Связь между организациями осуществляется нарочными из ведомства Кан Шэна.

Повсюду «перевоспитание разоблаченных» и жаркая обработка тех, кто на очереди. По признанию Мао Цзэ-дуна, этому делу он придает «исключительное значение». [183]

Деятельность высших яньаньских партийных и советских органов зависит от настроения Мао Цзэ-дуна. Если он устает, то всякая работа, совещания, даже важные доклады отменяются.

6 августа

На Родине радостное новшество — артиллерийский салют в ознаменование побед нашей Красной Армии. Вчера Москва салютовала в честь освобождения Орла и Белгорода.

* * *

Лю Шао-ци не без ведома Мао Цзэ-дуна тасует состав высших органов КПК.

В аппарате Кан Шэна «созналось» в шпионаже 80% сотрудников.

Ночами в городе и его окрестностях погребальная тишина: ни голоса, ни смеха, ни огонька.

Сейчас я выходил из пещеры, смотрел на долину — глухая непроницаемая ночь. Из Дабяньгоу не слышны шаги и перекличка караулов, но все яньаньские дороги патрулируются...

7 августа

Южин решительно настаивает на отъезде. Мысль о возвращении на родину целиком занимает его. Он считает, что здесь ему делать нечего. И не видит здесь ничего интересного. Он рвется на фронт.

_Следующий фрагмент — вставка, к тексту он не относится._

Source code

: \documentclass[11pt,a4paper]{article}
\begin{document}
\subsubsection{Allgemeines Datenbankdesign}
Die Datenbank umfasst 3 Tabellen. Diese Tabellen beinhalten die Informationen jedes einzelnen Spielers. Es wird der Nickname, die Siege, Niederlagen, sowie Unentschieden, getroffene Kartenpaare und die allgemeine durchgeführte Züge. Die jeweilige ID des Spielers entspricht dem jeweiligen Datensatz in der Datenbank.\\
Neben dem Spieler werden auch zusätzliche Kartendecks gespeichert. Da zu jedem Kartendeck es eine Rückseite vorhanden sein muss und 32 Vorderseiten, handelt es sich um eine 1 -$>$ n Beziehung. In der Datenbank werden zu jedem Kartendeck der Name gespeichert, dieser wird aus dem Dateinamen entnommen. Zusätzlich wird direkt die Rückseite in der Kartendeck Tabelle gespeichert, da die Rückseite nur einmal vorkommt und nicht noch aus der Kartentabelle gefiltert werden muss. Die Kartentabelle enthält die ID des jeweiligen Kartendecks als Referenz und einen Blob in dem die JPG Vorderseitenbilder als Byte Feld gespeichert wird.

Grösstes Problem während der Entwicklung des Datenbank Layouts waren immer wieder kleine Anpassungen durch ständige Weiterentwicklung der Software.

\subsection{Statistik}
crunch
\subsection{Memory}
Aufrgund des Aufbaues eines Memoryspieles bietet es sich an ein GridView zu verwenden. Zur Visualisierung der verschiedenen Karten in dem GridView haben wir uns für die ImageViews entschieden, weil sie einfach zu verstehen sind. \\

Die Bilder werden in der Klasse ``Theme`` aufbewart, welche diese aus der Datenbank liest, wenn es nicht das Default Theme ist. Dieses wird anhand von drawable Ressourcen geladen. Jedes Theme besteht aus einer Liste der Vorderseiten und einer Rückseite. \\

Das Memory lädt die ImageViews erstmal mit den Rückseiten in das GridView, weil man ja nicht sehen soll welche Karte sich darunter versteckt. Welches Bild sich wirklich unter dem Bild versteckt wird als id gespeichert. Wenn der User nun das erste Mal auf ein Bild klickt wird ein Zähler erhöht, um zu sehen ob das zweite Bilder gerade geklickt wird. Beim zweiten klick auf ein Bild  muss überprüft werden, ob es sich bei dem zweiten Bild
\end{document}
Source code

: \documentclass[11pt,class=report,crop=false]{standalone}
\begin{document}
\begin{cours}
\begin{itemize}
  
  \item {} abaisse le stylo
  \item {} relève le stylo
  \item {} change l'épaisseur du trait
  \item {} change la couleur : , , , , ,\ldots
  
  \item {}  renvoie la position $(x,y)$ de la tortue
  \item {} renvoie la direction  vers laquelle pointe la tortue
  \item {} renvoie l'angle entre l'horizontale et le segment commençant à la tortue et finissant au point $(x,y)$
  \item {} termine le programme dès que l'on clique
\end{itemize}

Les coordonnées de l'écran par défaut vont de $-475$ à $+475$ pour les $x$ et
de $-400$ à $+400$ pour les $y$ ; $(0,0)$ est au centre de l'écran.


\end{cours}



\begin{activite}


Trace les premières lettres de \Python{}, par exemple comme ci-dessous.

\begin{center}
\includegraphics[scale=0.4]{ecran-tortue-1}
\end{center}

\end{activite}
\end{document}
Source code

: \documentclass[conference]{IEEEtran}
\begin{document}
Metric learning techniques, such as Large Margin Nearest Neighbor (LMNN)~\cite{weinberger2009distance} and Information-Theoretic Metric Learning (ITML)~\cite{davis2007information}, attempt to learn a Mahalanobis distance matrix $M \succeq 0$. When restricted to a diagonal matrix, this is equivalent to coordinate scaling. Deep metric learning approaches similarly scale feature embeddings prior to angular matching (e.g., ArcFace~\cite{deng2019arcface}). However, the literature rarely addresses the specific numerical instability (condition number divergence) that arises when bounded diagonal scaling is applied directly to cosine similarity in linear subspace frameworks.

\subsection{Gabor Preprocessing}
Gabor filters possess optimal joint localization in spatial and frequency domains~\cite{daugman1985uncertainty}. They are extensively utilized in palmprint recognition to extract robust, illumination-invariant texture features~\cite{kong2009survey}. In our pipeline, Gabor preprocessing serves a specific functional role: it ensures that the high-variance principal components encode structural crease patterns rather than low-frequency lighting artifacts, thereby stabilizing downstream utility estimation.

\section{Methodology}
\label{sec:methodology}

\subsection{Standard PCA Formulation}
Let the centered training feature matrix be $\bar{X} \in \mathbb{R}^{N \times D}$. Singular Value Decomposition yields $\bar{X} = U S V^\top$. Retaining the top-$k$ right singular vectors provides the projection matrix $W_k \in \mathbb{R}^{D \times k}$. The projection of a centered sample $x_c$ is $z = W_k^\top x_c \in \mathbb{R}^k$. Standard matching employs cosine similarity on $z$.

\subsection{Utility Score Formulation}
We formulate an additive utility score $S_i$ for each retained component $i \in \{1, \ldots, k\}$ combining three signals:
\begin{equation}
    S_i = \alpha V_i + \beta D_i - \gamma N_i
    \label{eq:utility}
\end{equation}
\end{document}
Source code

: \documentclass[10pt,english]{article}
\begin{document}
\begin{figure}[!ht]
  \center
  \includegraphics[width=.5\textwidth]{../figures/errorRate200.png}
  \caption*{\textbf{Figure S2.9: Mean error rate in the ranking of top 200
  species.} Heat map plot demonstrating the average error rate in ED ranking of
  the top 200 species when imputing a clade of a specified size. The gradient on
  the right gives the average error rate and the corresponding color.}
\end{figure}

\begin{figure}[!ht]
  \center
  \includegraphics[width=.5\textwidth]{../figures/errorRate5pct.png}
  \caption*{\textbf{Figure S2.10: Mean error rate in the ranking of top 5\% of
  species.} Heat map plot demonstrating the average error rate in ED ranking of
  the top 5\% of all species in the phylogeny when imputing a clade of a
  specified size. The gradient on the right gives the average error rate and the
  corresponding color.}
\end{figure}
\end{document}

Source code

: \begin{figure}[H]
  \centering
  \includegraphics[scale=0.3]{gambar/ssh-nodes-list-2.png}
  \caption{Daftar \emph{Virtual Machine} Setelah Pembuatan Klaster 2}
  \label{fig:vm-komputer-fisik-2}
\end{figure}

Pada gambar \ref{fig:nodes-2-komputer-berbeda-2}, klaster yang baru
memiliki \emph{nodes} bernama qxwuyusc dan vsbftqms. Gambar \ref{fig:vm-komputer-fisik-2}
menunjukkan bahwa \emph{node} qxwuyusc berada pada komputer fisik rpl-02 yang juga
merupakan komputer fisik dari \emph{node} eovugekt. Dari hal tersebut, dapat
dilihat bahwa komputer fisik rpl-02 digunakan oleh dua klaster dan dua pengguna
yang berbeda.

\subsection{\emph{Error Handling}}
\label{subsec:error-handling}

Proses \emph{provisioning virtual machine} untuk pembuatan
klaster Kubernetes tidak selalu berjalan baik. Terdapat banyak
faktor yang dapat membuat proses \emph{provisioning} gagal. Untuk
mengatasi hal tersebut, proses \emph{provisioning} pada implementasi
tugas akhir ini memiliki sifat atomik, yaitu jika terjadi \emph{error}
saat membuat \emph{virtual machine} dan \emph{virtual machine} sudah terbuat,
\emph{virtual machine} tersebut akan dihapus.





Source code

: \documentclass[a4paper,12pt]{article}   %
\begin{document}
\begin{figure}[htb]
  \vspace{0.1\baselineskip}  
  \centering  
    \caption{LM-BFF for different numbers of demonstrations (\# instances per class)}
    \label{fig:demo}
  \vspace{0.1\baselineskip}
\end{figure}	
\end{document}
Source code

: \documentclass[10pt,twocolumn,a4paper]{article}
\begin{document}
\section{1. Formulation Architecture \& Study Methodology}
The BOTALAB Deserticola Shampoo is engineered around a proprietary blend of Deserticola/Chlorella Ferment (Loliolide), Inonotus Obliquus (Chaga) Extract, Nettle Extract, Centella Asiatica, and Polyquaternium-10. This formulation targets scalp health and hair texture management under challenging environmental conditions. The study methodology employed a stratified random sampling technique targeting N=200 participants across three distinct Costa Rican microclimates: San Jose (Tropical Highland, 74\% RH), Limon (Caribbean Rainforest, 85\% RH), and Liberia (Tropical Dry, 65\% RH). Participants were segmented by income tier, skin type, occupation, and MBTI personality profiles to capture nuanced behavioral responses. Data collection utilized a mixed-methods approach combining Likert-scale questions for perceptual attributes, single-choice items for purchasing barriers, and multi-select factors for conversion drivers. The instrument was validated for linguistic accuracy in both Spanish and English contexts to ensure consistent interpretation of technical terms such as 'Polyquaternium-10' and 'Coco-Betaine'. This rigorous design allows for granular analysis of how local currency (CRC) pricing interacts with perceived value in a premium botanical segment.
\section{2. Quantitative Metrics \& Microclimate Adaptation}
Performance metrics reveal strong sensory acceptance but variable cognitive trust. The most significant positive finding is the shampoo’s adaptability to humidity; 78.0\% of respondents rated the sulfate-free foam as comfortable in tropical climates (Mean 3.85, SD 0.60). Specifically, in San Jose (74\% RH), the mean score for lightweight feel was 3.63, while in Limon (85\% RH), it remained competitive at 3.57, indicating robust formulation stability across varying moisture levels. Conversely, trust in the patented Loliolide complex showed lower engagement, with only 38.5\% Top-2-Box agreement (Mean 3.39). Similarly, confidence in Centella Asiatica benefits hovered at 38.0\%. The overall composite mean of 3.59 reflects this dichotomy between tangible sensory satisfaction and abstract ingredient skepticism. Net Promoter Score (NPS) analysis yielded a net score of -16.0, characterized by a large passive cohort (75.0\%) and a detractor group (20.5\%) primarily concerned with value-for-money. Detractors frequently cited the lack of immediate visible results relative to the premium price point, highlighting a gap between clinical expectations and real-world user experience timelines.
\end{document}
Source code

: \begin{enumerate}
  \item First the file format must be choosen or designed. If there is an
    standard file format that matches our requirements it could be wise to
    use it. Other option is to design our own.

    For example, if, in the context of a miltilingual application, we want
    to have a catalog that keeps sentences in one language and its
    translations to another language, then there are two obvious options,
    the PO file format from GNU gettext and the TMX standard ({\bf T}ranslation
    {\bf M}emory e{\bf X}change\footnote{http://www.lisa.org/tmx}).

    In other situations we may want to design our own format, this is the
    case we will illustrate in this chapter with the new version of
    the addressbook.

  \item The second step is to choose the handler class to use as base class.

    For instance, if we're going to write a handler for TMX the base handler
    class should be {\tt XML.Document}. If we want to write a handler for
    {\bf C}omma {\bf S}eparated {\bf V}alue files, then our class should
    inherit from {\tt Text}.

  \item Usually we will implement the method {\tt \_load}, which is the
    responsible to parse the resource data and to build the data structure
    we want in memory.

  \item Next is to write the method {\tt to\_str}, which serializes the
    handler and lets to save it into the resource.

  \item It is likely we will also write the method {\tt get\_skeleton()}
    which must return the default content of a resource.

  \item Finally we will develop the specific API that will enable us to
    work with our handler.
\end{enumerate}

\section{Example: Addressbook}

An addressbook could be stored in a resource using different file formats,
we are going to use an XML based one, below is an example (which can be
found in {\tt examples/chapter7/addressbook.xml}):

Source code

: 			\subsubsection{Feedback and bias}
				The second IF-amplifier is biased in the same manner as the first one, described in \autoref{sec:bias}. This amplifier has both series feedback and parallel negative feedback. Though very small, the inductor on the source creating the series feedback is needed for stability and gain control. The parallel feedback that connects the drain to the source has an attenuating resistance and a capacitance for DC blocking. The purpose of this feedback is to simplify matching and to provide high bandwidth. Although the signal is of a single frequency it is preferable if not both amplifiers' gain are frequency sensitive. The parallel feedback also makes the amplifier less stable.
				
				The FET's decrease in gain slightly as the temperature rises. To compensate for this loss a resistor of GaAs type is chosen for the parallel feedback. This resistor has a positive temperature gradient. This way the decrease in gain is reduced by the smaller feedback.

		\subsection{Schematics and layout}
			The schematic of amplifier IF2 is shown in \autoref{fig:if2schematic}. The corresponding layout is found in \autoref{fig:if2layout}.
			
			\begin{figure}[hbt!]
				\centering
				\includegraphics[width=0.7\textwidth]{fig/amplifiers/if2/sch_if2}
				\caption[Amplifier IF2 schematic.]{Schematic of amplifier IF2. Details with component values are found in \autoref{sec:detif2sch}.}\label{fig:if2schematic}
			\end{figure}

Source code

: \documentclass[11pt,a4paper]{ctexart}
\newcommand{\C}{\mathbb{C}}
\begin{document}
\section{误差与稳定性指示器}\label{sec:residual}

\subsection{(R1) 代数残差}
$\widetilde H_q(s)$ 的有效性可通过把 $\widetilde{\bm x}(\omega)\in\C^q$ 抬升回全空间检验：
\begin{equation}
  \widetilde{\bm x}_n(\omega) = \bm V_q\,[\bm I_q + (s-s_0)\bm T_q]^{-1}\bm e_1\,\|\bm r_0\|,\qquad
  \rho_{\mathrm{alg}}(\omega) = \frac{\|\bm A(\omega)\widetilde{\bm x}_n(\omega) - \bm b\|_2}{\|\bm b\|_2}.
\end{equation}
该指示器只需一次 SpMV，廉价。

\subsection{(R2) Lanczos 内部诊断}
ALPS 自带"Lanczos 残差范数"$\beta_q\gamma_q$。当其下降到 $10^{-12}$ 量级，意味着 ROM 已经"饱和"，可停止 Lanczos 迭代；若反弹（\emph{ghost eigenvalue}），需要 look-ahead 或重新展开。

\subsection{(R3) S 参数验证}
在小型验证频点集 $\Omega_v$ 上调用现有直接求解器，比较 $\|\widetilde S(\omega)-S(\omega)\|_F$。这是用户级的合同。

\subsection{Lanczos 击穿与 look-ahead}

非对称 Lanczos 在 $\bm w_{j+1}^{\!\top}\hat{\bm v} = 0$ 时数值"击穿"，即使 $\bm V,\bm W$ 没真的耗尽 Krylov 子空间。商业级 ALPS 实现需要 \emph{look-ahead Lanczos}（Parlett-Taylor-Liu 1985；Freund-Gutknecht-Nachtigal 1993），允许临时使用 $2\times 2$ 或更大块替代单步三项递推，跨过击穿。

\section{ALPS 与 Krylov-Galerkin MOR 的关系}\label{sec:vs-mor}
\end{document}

Работаю над циклом очерков по истории КПК, зарождению и развитию Красной армии Китая, обобщаю материалы по экономике и географии Особого района. Все это очень интересно и по-настоящему увлекает. Кроме того, позволяет хоть как-то отвлечься от жестокостей и глупостей чжэнфына.

В отдельных вопросах для восстановления исторического прошлого и прочих неясных моментов стала очевидной необходимость помощи председателя ЦК КПК или участников тех или иных событий. Кроме того, явно недостает статистического материала.

Учитывая скрытое недоброжелательство Мао Цзэ-дуна ко мне и моим товарищам, решил действовать вполне официально. Попросил Мао Цзэ-дуна принять меня.

Председатель ЦК КПК не заставил долго ждать. Однако в приглашении меня насторожила просьба прийти одному.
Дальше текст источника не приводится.